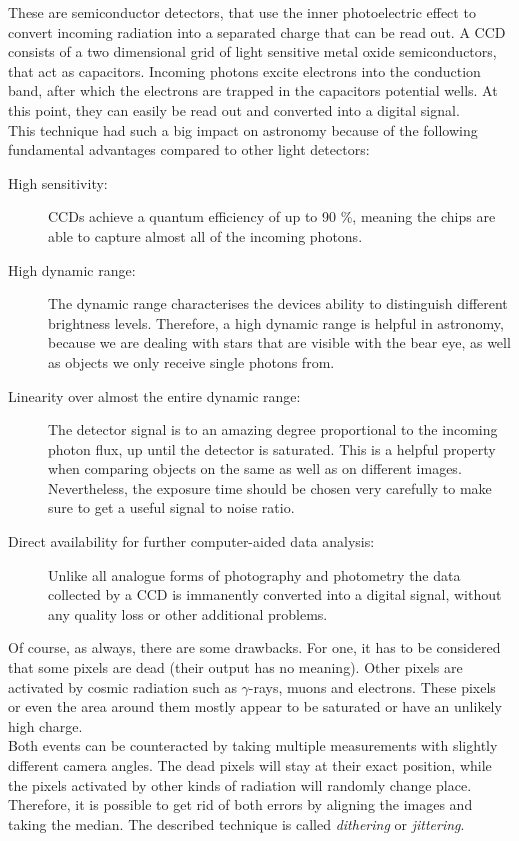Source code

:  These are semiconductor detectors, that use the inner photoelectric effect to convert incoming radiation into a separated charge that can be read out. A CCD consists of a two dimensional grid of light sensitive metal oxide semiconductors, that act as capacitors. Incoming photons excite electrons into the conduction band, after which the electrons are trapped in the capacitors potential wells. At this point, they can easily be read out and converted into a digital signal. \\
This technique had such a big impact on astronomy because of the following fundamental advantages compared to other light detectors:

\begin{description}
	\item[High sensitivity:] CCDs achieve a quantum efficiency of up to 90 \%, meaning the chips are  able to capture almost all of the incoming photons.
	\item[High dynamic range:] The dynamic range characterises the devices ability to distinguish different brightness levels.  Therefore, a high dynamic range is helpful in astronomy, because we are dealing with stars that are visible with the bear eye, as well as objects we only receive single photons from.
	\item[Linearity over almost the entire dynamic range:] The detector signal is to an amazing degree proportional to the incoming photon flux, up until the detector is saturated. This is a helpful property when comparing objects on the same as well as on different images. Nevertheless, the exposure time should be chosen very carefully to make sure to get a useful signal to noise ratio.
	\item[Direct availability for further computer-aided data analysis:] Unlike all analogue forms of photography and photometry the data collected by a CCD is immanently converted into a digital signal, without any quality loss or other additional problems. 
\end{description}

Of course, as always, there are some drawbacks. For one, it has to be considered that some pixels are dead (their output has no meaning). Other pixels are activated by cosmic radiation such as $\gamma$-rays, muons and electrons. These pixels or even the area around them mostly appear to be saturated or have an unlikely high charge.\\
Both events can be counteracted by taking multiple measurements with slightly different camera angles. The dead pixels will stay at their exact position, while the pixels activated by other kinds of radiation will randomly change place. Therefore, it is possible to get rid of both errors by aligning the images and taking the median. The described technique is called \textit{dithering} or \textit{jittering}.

▶ **Directions**
The range runs from the line above containing "This technique had" to the line containing "single photons from.", inclusive. Restate those lines word for word and no others.

▶ **Solution for this exercise**
This technique had such a big impact on astronomy because of the following fundamental advantages compared to other light detectors:

\begin{description}
	\item[High sensitivity:] CCDs achieve a quantum efficiency of up to 90 \%, meaning the chips are  able to capture almost all of the incoming photons.
	\item[High dynamic range:] The dynamic range characterises the devices ability to distinguish different brightness levels.  Therefore, a high dynamic range is helpful in astronomy, because we are dealing with stars that are visible with the bear eye, as well as objects we only receive single photons from.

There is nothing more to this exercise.